Chaplin Begins and the Hausu of Horrors – DVDs for the Week

Chaplin At Keystone (Flicker Alley)

British music hall comedian Charles Chaplin made his screen debut in February 1914, playing a threadbare dandy with all physical cues of a cad in the Mack Sennett one-reel comedy Making a Living. The Tramp was born in his second screen appearance—the signature costume (baggy pants, tight cutaway coat, too-big shoes, too-small derby, bamboo cane and toothbrush mustache) built by Chaplin for his role in Mabel’s Strange Predicament—but audiences first saw him in the split-reel special Kid Auto Races at Venice, Cal., an improvised film shot in an afternoon with Chaplin’s tramp character constantly intruding on newsreel crews trying to shoot the races. Fitting that a comedy based on the fascination of movies and the yearn for celebrity via the screen introduced the figure who would become the biggest movie star in the world in a few short years.

Chaplin at Keystone

All this biographical information and historical detail is explored in Jeffrey Vance’s excellent essay and film notes in the accompanying 40-page booklet of Flicker Alley’s Chaplin At Keystone (Flicker Alley), a remarkable box set that collects the 33 surviving shorts (one-reel, two-reel and a couple of shorter split-reel films) and the feature-length comedy, Tillie’s Punctured Romance, that he made for Sennett’s Keystone Film Company in 1914. (Only one Chaplin Keystone remains lost, but Vance helpfully provides notes on the short anyway.) Over the course of the year 1914, working with Mack Sennett, Mabel Normand and the rest of the directors and ensemble players in the Keystone company, Chaplin evolved from screen comedy debutante to Keystone star, even though he never received screen credit.

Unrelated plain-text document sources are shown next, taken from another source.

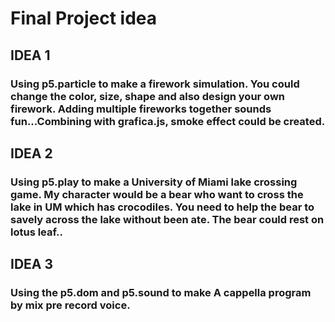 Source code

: # Final Project idea

## IDEA 1
### Using p5.particle to make a firework simulation. You could change the color, size, shape and also design your own firework. Adding multiple fireworks together sounds fun...Combining with grafica.js, smoke effect could be created.

## IDEA 2
### Using p5.play to make a University of Miami lake crossing game. My character would be a bear who want to cross the lake in UM which has crocodiles. You need to help the bear to savely across the lake without been ate. The bear could rest on lotus leaf..

## IDEA 3
### Using the p5.dom and p5.sound to make A cappella program by mix pre record voice.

In fact, no one at Keystone got screen credit or even images in the posters (Sennett wanted to keep them interchangeable) but Chaplin stood out and this distinctive (yet nameless to them) figure was a sought-after attraction. The exhibitors, who knew the value of a star, would simply put a cut-out of Chaplin out to let people know another of his Keystone films was playing, and audiences responded.

The original incarnation(s) seen in these shorts was a primitive sketch for what would become the mischievous but sweet-hearted Tramp. In these early outings he’s just as often cruel, indifferent, a cad, a masher, a drunk, a swell or a sneering or henpecked husband. In His Trysting Places, he’s even an irresponsible father to an infant, hauling him around by his jumper like a cat carrying kittens by the scruff of the neck (nothing like the sentimental Tramp we get later). And in some of these films he takes on other characters (including a society gent in Cruel, Cruel Love, an immigrant Ford Sterling replacement in Mabel At the Wheel, in drag in A Busy Day and one of the buffoonish Keystones Kops in A Thief Catcher), filling comic roles in the slapstick factory that is Keystone. Chaplin was a journeyman actor in the ensemble meeting his assignments, after all, and Sennett was cranking them out. But Sennett also recognized talent and potential when he saw it and he recognized the success of Chaplin as critics and audiences picked him out of the films. As Chaplin grew frustrated by the directors assigned to his movies, at times getting into professional spats, Sennett allowed Chaplin to start writing scenarios and then direct some of his own films. Halfway through his year-long contract, Chaplin was directing all of his shorts.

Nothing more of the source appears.